The problem
Could you filter the records below and keep only the lines with the word "VSWR"?

*** Opening Source records ***

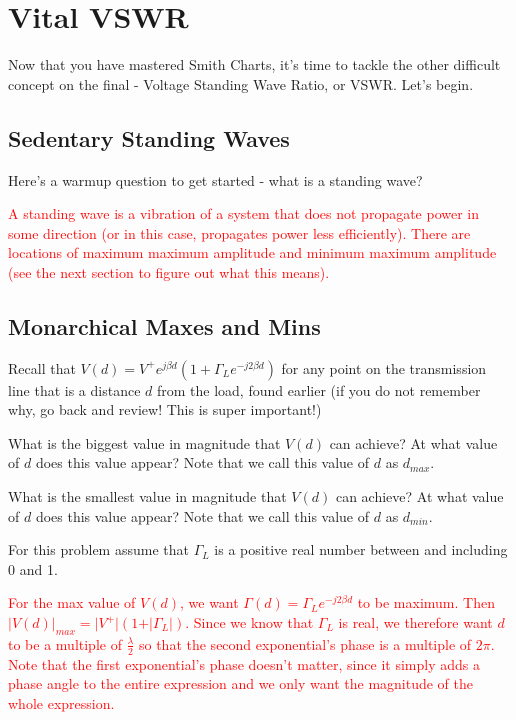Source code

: \documentclass{article}
\begin{document}
\newpage

\section{Vital VSWR}

Now that you have mastered Smith Charts, it's time to tackle the other difficult concept on the final - Voltage Standing Wave Ratio, or VSWR. Let's begin.

\subsection{Sedentary Standing Waves}

Here's a warmup question to get started - what is a standing wave?

\textcolor{red}{A standing wave is a vibration of a system  that does not propagate power in some direction (or in this case, propagates power less efficiently). There are locations of maximum maximum amplitude and minimum maximum amplitude (see the next section to figure out what this means).}

\vfill

\subsection{Monarchical Maxes and Mins}

Recall that $V(d) = V^+ e^{j \beta d} (1 + \Gamma_L e^{-j2\beta d})$ for any point on the transmission line that is a distance $d$ from the load, found earlier (if you do not remember why, go back and review! This is super important!)

What is the biggest value in magnitude that $V(d)$ can achieve? At what value of $d$ does this value appear? Note that we call this value of $d$ as $d_{max}$.

What is the smallest value in magnitude that $V(d)$ can achieve? At what value of $d$ does this value appear? Note that we call this value of $d$ as $d_{min}$.

For this problem assume that $\Gamma_L$ is a positive real number between and including 0 and 1.

\textcolor{red}{For the max value of $V(d)$, we want $\Gamma(d) = \Gamma_L e^{-j2\beta d}$ to be maximum. Then $\vert V(d) \vert_{max} = \vert V^+ \vert (1 + \vert \Gamma_L \vert)$. Since we know that $\Gamma_L$ is real, we therefore want $d$ to be a multiple of $\frac{\lambda}{2}$ so that the second exponential's phase is a multiple of $2 \pi$. Note that the first exponential's phase doesn't matter, since it simply adds a phase angle to the entire expression and we only want the magnitude of the whole expression.}
\end{document}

*** Closing Source records ***

Task output
\section{Vital VSWR}
Now that you have mastered Smith Charts, it's time to tackle the other difficult concept on the final - Voltage Standing Wave Ratio, or VSWR. Let's begin.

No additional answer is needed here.